The terms psychotherapy and counselling are often used interchangeably but there are some differences.
Counselling tends to be shorter-term and focuses on supporting your through a current difficult experience such as bereavement, illness, divorce, milder mental health dysfunctions. Counsellors tend to receive a shorter, more skill-oriented training.
Psychotherapy typically involves a more in-depth process of self-exploration, for example, looking at how ways of thinking, feeling and behaving that formed in early life are affecting you now and what new attitudes and skills you can develop to live a happier and healthier life. A great benefit of psychotherapy is its long-lasting effect. Apart from helping you to cope better now, you will learn and practice new skills that will become a part of you and expand your potential.

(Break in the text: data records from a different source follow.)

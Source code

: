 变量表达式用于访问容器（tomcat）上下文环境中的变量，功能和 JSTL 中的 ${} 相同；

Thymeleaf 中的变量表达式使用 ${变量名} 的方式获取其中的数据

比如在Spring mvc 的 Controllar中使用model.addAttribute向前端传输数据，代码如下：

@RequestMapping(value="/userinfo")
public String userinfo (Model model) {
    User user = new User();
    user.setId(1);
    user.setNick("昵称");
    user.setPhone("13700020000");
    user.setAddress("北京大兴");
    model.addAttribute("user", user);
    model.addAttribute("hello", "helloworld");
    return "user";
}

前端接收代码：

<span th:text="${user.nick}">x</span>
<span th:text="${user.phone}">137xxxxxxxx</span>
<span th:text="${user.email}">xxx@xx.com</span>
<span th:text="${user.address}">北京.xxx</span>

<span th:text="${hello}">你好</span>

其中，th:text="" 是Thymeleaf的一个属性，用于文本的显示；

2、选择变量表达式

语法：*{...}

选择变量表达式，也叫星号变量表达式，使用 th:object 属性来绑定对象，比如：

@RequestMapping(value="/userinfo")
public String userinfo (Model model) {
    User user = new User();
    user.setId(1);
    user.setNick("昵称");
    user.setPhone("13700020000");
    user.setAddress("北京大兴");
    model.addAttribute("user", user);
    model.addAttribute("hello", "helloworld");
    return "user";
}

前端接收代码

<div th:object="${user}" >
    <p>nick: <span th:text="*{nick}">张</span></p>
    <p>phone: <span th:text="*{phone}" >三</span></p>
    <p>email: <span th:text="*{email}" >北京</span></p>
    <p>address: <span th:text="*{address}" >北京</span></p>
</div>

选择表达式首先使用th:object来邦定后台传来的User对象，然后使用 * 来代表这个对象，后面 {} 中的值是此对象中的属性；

Psychotherapists usually receive a longer, broader and more academic training and as a rule are required to undergo substantial clinical practice, including in mental health institutions, while in training.
What happens in therapy?
Therapy/counselling sessions normally take place at the same time and place on a weekly basis and last 50 minutes. At the first session, you will discuss what you want to focus on and will have an opportunity to ask the therapist how they work. You can decide together on a structure of work or choose to take a route of free exploration. Your therapist will support you in finding what works best for you.
Various approaches and techniques are practised by the Pimlico practitioners and details can be found in their individual profiles. There is no right or wrong therapy so take a look and choose a therapist whose working method chimes with you. Whatever approach the practitioner adheres to, they will give you their full attention during sessions and commit to providing a warm, safe and non-judgmental space for your exploration.